11 July, 2013

Oat Bread, second version

I was in a bread-making mood recently and thought "I know, let's make oat bread!" But, this time around I didn't have nearly enough oats. This is the modified, modified version of Oat Bread. We like it better than the previous version.

Also in the previous version I had cut the quantities in half. This time I have doubled them up again. It fitted into three small loaf tins, and the slices of bread came out at about the size of half a slice of shop-bought bread.

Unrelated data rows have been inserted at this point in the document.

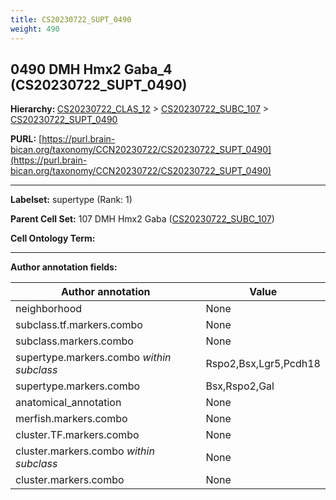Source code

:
 ```yaml
---
title: CS20230722_SUPT_0490
weight: 490
---
```

## 0490 DMH Hmx2 Gaba_4 (CS20230722_SUPT_0490)
<b>Hierarchy: </b>
[CS20230722_CLAS_12](../CS20230722_CLAS_12) >
[CS20230722_SUBC_107](../CS20230722_SUBC_107) >
[CS20230722_SUPT_0490](../CS20230722_SUPT_0490)

**PURL:** [https://purl.brain-bican.org/taxonomy/CCN20230722/CS20230722_SUPT_0490](https://purl.brain-bican.org/taxonomy/CCN20230722/CS20230722_SUPT_0490)

---


**Labelset:** supertype (Rank: 1)

**Parent Cell Set:** 107 DMH Hmx2 Gaba ([CS20230722_SUBC_107](../CS20230722_SUBC_107))



**Cell Ontology Term:** 

[MARKER GENES.]: #


---

[TRANSFERRED ANNOTATIONS.]: #


[AUTHOR ANNOTATION FIELDS.]: #


**Author annotation fields:**

| Author annotation | Value |
|-------------------|-------|
|neighborhood|None|
|subclass.tf.markers.combo|None|
|subclass.markers.combo|None|
|supertype.markers.combo _within subclass_|Rspo2,Bsx,Lgr5,Pcdh18|
|supertype.markers.combo|Bsx,Rspo2,Gal|
|anatomical_annotation|None|
|merfish.markers.combo|None|
|cluster.TF.markers.combo|None|
|cluster.markers.combo _within subclass_|None|
|cluster.markers.combo|None|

The gluten-free breads I can buy locally lack body and texture. If you squish a slice of gf bread between your fingers it almost turns back into a dough. In gluten-bread, this would be a sign that the bread was undercooked. The addition of oats in bread gives a great deal of body. When you bite into the oat bread it actually feels like you are biting into bread!



200g of gluten-free oats

2 (14g) sachet of dried yeast

360ml of warm water
120ml of oil
4 tablespoons of sugar
360g of Dove Farm gluten-free flour
2 teaspoon of xanthan gum
1 tsp of salt
big pinch of cinnamon
4 eggs

In a food processor,  turn the oats into oat flour.  Add the yeast, sugar, flour, xanthan gum salt, and cinnamon.  Mix in the processor.  In a jug, break the eggs and mix, add the oil, and mix, then add the water.  Once combined, add to the dry ingredients.  Beat for a few minutes until fluffy. Turn out into a well greased loaf tin.  The dough will be a sticky mess at this point, not the beautifully smooth dough ball of gluten bread.  Place the tins in a warm place and leave to rise until it has doubled in size.  Sprinkle the top with a few oats, and bake in the oven at 175°C.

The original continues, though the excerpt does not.